##### Task data
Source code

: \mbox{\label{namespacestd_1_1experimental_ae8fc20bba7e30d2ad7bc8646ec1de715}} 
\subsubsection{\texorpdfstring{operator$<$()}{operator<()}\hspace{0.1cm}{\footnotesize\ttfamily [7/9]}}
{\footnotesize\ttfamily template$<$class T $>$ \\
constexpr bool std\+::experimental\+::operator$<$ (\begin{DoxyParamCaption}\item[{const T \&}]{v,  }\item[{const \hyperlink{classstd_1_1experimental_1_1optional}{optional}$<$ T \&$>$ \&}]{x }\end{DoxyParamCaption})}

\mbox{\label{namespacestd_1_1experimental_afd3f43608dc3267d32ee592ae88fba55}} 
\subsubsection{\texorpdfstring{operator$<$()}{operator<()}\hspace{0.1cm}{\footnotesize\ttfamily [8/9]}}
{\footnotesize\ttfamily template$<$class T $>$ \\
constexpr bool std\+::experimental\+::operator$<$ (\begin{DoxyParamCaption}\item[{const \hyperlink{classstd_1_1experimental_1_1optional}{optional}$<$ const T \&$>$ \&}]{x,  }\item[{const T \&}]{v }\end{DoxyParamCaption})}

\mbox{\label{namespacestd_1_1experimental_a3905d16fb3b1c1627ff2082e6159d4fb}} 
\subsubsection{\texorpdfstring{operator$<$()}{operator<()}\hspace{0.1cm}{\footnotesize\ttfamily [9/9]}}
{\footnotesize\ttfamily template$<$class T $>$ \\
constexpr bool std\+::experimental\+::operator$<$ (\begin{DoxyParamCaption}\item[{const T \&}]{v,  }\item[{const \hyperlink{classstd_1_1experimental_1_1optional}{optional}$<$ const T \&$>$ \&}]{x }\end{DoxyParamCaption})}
##########
Problem requirements - Your reply must consist of the entire listing, repeated word for word.

Result below -
Source code

: \mbox{\label{namespacestd_1_1experimental_ae8fc20bba7e30d2ad7bc8646ec1de715}} 
\subsubsection{\texorpdfstring{operator$<$()}{operator<()}\hspace{0.1cm}{\footnotesize\ttfamily [7/9]}}
{\footnotesize\ttfamily template$<$class T $>$ \\
constexpr bool std\+::experimental\+::operator$<$ (\begin{DoxyParamCaption}\item[{const T \&}]{v,  }\item[{const \hyperlink{classstd_1_1experimental_1_1optional}{optional}$<$ T \&$>$ \&}]{x }\end{DoxyParamCaption})}

\mbox{\label{namespacestd_1_1experimental_afd3f43608dc3267d32ee592ae88fba55}} 
\subsubsection{\texorpdfstring{operator$<$()}{operator<()}\hspace{0.1cm}{\footnotesize\ttfamily [8/9]}}
{\footnotesize\ttfamily template$<$class T $>$ \\
constexpr bool std\+::experimental\+::operator$<$ (\begin{DoxyParamCaption}\item[{const \hyperlink{classstd_1_1experimental_1_1optional}{optional}$<$ const T \&$>$ \&}]{x,  }\item[{const T \&}]{v }\end{DoxyParamCaption})}

\mbox{\label{namespacestd_1_1experimental_a3905d16fb3b1c1627ff2082e6159d4fb}} 
\subsubsection{\texorpdfstring{operator$<$()}{operator<()}\hspace{0.1cm}{\footnotesize\ttfamily [9/9]}}
{\footnotesize\ttfamily template$<$class T $>$ \\
constexpr bool std\+::experimental\+::operator$<$ (\begin{DoxyParamCaption}\item[{const T \&}]{v,  }\item[{const \hyperlink{classstd_1_1experimental_1_1optional}{optional}$<$ const T \&$>$ \&}]{x }\end{DoxyParamCaption})}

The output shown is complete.